Condoms flourished only after 1500 in response to the spread of syphilis throughout Europe and the Americas. Because of this, people often associated the condom with venereal disease and prostitution. Early condoms were fashioned of linen, sheep gut, or fish bladder, and used with ointments and medicinal solutions.
In early 19th century America, condoms remained linked to the “sporting life” to prevent venereal disease. Coded names for condoms included baudruches, French letters, safes, armour, and machines. The French referred to condoms as redingotes Anglaises (English riding coats) and capotes Anglaises (English capes). Condoms could be purchased from barbers, madames at brothels, itinerant peddlers, and tavern keepers. Before 1840 they were too expensive — costing a dollar when a week’s pay was only $14 — to become widely used for either disease protection or contraception.
A revolution in rubber processing changed everything in condom manufacture. Inventors tried to make waterproof fabric with gutta percha and India rubber, but the material changed with shifts in temperature: soft and pliant when warm, but stiff and brittle when cold, and smelly and messy when hot. In 1837 Charles Goodyear found that rubber became stable yet elastic when treated with sulfur and high heat. By the mid 1850s Goodyear and others produced a whole range of rubber goods, including condoms and diaphragms. Prices for rubber items fell and their use soared. “Rubber” became a common, everyday name for the condom. Manufacturers also made hard rubber goods, including vaginal syringes and pessaries.

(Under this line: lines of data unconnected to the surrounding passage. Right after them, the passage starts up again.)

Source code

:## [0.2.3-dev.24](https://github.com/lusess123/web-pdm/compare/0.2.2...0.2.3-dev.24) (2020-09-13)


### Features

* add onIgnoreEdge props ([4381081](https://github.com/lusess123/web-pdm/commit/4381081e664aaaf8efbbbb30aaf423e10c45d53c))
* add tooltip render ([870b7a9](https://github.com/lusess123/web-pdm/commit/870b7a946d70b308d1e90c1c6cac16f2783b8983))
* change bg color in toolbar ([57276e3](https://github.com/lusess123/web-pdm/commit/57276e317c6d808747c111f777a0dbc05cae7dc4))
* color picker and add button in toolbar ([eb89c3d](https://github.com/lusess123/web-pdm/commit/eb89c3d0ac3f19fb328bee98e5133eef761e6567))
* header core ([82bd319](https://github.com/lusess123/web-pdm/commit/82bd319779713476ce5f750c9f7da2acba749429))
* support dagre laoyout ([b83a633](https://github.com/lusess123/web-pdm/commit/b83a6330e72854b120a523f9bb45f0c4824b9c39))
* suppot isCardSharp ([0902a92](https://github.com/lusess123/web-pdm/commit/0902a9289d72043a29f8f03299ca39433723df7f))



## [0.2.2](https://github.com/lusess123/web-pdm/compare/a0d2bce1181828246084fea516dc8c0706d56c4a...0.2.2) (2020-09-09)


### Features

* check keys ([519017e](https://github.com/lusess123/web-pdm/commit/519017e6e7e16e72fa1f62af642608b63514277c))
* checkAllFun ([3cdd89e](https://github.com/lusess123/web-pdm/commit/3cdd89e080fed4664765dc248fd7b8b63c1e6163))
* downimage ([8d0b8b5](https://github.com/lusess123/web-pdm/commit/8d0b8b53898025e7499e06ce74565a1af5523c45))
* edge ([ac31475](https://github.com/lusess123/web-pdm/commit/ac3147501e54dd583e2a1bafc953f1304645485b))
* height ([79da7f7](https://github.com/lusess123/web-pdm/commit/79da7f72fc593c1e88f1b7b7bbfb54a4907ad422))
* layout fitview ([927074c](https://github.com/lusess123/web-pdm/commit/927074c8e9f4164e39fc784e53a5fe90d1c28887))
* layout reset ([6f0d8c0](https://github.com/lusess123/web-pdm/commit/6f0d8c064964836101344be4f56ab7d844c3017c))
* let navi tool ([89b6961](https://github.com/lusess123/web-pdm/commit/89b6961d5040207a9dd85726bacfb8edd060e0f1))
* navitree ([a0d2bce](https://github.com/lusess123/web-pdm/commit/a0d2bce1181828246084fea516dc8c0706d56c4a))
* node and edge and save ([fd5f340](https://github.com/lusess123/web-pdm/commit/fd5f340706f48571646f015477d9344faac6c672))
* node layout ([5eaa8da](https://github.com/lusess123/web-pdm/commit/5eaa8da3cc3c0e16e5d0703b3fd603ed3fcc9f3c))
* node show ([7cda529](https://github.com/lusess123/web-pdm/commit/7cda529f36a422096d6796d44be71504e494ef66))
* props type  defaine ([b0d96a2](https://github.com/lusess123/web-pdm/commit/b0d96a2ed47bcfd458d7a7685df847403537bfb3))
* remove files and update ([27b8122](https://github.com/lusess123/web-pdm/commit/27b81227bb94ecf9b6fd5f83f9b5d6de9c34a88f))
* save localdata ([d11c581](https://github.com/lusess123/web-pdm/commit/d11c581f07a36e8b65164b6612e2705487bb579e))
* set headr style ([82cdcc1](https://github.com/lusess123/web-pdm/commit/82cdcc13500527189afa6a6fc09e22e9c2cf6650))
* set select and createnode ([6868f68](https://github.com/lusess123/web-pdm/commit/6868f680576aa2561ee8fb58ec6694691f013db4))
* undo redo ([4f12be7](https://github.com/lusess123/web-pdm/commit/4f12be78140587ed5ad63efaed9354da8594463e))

In the mid 19th century, as now, people used veiled language to talk about sex, reproduction, and birth control. Moral and religious reformers had a hard time critiquing these issues, since it meant speaking about unmentionable things. In ads, writers used coded language – euphemisms and double-entendres. Pills and tonics, for example, induced “a stoppage of nature, or monthly obstruction,” or relieved “irregularities,” for “ladies in a certain situation.” Ads warned readers that “Married ladies, who have reason to believe themselves in the family way, should not use them, as, by their action on the womb, miscarriage would be the consequence.”
“Female medicines” functioned as emmenagogues, or drugs used to induce or hasten menstrual flow, provoking a miscarriage. Some came in the form of pills, while others came as loose herbs to be prepared like tea steeped in water or dissolved in alcohol and flavored with wintergreen or spearmint. Few listed ingredients, but may have contained one or more of the following: pennyroyal (and other mints), rue, hellebore, mistletoe, savin, foxglove, Queen Anne’s lace, aloes, bloodroot, ergot, or aconitum.
Syringes and douching
Douching as a means of birth control, as well as for hygienic reasons, increased after 1830. Perhaps because women, rather than men, practiced this method, it became one of the most widely used forms of contraception. Early syringes consisted of horn or bone, and pewter, but after 1850 hard rubber syringes predominated. A wide range of devices for douching could be purchased from local pharmacies or by mail.
Maurice Éguisier (1813-1851) a French obstetrician, introduced a self-acting irrigator in 1843. Based upon a design patented by François Libault, a Paris instrument maker, this device nevertheless became known at the “Éguisier irrigator.” It remained in production for the next seventy-five years, and proved popular owing to its automatic operation. One filled the reservoir, wound up the spring drive, and then released it to activate the plunger, thereby pumping fluid out the irrigator’s nozzle.